12 Young masculinity, fatherhood and identity
Despite societal changes in gender roles and attitudes, many young men from disadvantaged communities remain caught up in local cultures of hypermasculinity. Young fathers can find it difficult to negotiate the transition from a ‘street’ identity to the identity of responsible young father. Support services play a vital role in ‘holding’ young men through this transition, through consistent, respectful care.

13 ‘Gotta act in a certain way’: Young men talking about masculinity
A: So if you don’t have that tough guy act on you, or a wee bit of confidence… B: You are going to get chewed up, man. Young men, West of Scotland If you’re a man and you don’t have the money, you don’t have the success, you don’t have the physique, you don’t have anything. You always can rely on violence. Young man, London I used to want to rob people and be known for it and sell drugs and be known as a bad guy round here… ‘cause I thought that was cool, you get me? Gotta act in a certain way and just try to impress people, try to stand up, don’t be a pussy. A: Just think of it as a place with a pack of wolves in it, everybody is fighting to be … B: …be the alpha male basically.

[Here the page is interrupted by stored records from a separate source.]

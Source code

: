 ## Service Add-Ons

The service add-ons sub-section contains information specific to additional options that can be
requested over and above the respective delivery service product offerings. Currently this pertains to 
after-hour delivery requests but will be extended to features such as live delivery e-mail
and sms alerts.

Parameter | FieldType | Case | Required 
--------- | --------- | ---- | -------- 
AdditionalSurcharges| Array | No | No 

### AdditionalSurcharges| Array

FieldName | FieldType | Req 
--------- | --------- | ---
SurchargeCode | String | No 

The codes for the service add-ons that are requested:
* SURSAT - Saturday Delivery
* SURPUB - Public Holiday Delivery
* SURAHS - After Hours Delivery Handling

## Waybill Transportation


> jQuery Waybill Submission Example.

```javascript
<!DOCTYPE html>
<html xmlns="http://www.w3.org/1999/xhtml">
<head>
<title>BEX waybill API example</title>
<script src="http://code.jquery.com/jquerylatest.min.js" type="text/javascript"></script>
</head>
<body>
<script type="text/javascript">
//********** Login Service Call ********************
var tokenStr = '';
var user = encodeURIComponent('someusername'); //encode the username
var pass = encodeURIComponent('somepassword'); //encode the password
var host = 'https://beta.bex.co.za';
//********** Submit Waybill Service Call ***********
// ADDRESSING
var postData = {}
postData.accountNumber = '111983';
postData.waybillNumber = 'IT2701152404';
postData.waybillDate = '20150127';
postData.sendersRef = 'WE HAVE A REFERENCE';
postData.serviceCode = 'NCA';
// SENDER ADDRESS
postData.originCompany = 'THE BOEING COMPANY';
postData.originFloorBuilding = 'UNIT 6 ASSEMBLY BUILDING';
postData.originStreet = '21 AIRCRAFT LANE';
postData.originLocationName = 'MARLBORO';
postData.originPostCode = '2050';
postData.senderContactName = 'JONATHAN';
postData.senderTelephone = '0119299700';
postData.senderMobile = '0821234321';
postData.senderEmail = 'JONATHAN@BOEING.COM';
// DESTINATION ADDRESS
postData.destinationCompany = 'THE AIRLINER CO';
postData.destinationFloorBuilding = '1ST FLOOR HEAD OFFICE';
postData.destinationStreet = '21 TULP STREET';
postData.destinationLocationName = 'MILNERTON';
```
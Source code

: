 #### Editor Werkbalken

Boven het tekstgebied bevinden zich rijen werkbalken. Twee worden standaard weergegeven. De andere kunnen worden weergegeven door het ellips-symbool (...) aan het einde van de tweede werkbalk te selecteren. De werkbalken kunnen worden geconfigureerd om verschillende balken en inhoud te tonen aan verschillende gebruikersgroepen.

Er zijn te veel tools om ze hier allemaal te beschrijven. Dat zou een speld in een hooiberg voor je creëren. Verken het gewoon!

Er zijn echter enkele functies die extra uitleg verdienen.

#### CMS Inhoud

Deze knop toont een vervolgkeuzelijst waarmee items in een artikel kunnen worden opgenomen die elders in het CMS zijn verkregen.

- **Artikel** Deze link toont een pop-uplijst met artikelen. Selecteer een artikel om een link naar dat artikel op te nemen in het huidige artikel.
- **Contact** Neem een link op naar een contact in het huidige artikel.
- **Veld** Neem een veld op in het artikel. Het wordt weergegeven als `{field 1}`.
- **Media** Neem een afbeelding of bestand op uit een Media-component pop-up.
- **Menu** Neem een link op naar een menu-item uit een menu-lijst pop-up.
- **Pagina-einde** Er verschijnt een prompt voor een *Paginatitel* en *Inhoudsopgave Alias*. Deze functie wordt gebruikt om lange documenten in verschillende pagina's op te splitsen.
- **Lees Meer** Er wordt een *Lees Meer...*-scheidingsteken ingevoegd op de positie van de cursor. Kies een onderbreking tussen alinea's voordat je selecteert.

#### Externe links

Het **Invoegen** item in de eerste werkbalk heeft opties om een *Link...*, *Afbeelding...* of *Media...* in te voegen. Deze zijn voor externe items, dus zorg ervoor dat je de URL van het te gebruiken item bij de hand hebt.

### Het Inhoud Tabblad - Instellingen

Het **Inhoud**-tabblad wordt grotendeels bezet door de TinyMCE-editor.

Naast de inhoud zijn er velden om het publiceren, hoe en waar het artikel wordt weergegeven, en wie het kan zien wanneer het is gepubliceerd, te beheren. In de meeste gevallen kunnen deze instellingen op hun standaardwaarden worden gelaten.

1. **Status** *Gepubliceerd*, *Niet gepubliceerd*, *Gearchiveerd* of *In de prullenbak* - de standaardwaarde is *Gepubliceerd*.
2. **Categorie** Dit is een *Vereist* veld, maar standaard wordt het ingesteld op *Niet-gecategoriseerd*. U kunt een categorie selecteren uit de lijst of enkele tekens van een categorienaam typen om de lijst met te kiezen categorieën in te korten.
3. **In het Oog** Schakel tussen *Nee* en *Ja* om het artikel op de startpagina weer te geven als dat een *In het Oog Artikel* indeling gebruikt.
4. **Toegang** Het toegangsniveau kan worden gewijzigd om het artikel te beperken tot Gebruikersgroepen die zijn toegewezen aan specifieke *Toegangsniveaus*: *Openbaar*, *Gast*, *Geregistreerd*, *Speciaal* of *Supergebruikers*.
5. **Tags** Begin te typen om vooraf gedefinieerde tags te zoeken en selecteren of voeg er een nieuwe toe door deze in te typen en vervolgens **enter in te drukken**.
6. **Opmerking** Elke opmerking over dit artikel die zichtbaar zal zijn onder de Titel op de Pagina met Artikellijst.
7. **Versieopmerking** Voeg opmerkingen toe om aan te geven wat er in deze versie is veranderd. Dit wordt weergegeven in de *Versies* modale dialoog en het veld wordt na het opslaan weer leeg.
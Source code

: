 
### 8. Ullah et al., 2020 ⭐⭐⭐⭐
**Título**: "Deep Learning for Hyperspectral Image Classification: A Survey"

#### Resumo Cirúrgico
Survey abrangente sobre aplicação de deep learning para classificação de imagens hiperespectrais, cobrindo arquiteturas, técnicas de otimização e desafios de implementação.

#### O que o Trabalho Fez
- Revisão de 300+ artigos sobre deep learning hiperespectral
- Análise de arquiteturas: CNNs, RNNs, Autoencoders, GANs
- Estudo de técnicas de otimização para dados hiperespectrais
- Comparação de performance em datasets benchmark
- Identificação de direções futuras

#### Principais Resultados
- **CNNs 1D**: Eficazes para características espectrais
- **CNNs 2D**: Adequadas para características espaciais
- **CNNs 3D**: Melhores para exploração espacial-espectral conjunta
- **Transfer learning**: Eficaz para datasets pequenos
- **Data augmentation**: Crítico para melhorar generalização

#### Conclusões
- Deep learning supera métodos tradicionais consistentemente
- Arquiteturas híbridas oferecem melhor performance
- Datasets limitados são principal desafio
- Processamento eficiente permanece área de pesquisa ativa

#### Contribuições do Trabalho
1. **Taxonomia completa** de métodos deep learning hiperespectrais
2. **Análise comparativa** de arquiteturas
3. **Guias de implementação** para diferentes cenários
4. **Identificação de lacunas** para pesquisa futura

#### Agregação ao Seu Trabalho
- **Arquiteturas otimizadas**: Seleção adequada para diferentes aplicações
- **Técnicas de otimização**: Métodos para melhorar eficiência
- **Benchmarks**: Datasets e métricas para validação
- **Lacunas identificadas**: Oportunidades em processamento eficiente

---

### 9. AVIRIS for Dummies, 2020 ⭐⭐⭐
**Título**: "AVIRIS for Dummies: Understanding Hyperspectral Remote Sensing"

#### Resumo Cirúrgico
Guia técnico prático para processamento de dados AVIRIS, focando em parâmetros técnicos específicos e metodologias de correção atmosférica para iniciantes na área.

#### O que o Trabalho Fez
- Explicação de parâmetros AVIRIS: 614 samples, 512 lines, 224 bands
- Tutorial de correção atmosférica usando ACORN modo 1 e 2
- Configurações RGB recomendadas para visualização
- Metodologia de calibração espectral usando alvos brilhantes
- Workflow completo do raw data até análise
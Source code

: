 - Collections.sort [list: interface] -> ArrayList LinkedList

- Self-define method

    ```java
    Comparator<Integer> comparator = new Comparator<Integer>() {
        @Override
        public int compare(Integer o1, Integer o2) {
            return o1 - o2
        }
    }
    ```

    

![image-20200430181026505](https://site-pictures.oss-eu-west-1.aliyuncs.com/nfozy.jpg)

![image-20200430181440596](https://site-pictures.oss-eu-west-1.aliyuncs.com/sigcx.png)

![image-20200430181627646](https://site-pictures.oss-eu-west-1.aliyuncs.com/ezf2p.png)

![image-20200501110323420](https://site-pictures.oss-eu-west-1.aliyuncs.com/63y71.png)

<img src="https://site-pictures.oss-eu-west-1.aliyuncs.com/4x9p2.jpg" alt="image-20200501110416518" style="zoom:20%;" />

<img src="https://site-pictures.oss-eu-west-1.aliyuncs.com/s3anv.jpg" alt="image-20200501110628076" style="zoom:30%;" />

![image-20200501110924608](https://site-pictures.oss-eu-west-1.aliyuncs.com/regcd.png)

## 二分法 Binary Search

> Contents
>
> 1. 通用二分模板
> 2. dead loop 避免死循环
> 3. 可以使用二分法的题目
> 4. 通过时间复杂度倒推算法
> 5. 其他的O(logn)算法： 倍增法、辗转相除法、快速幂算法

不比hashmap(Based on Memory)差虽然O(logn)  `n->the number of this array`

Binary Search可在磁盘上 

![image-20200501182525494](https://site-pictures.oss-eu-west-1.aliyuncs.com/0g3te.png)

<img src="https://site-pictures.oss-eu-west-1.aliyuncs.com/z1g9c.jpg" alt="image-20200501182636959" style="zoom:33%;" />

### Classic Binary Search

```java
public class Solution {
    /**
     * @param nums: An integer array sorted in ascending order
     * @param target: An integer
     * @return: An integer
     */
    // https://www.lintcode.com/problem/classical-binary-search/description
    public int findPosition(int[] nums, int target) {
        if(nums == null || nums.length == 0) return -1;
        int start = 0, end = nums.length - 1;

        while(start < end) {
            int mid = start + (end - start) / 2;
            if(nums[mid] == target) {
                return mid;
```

14 ‘What kind of dad’s he gonna be
‘What kind of dad’s he gonna be?’ Negotiating the transition to young fatherhood A: Obviously I got bairns and that, so I’ve had to grow up … For me now my life’s about getting a job, family… I’m trying to be a respectful person, I don’t wanna walk down the street, and seeing all that stuff, because when I am walking down the street with my wee boy, if I’ve been doing that at the weekend, rolling about with people, then I am walking down the street and I might bump into these people you know. B: And they might not even care you got your bairns with you. A: Exactly! … I can be walking down the street on a Friday night, and singing songs and I’ll get ‘Who you looking at, yer dafty’, you know what I mean, and …other mums and dads may be walking down the street who are out for a wee quiet drink at the weekend and then they see me walking down the street with my wee boy, what they gonna think? They’re gonna think, that’s the boy I seen yesterday kicking stuff about and smashing things, fighting with people, and he’s walking down the street with a bairn, what kind of dad’s he gonna be? Young men, West of Scotland

15 Summing up Young men’s masculine identities, and in particular their attitudes to fatherhood and capacity to care, are influenced to a large extent by their own experience of family relationships. Young men from socially disadvantaged backgrounds, who are disproportionately represented among young fathers, have often experienced difficult or disrupted relationships with their own fathers. But young men from these backgrounds have often had close and caring relationships with their mothers and other female relatives, who can have a positive influence on the development of caring masculinities. Despite their often troubled experience of family relationships, young men from disadvantaged groups tend to aspire to be good fathers and take their responsibilities as fathers seriously. The experience of young fatherhood can be a catalyst for positive change in a young man’s life, but the transition from reckless young masculinity to a responsible fathering identity can be difficult for young men to negotiate, and may need caring and consistent support from others. There is a need for further research that improves our understanding of how young men’s relational capability, and their capacity to care as fathers, is influenced by their experience of early family relationships.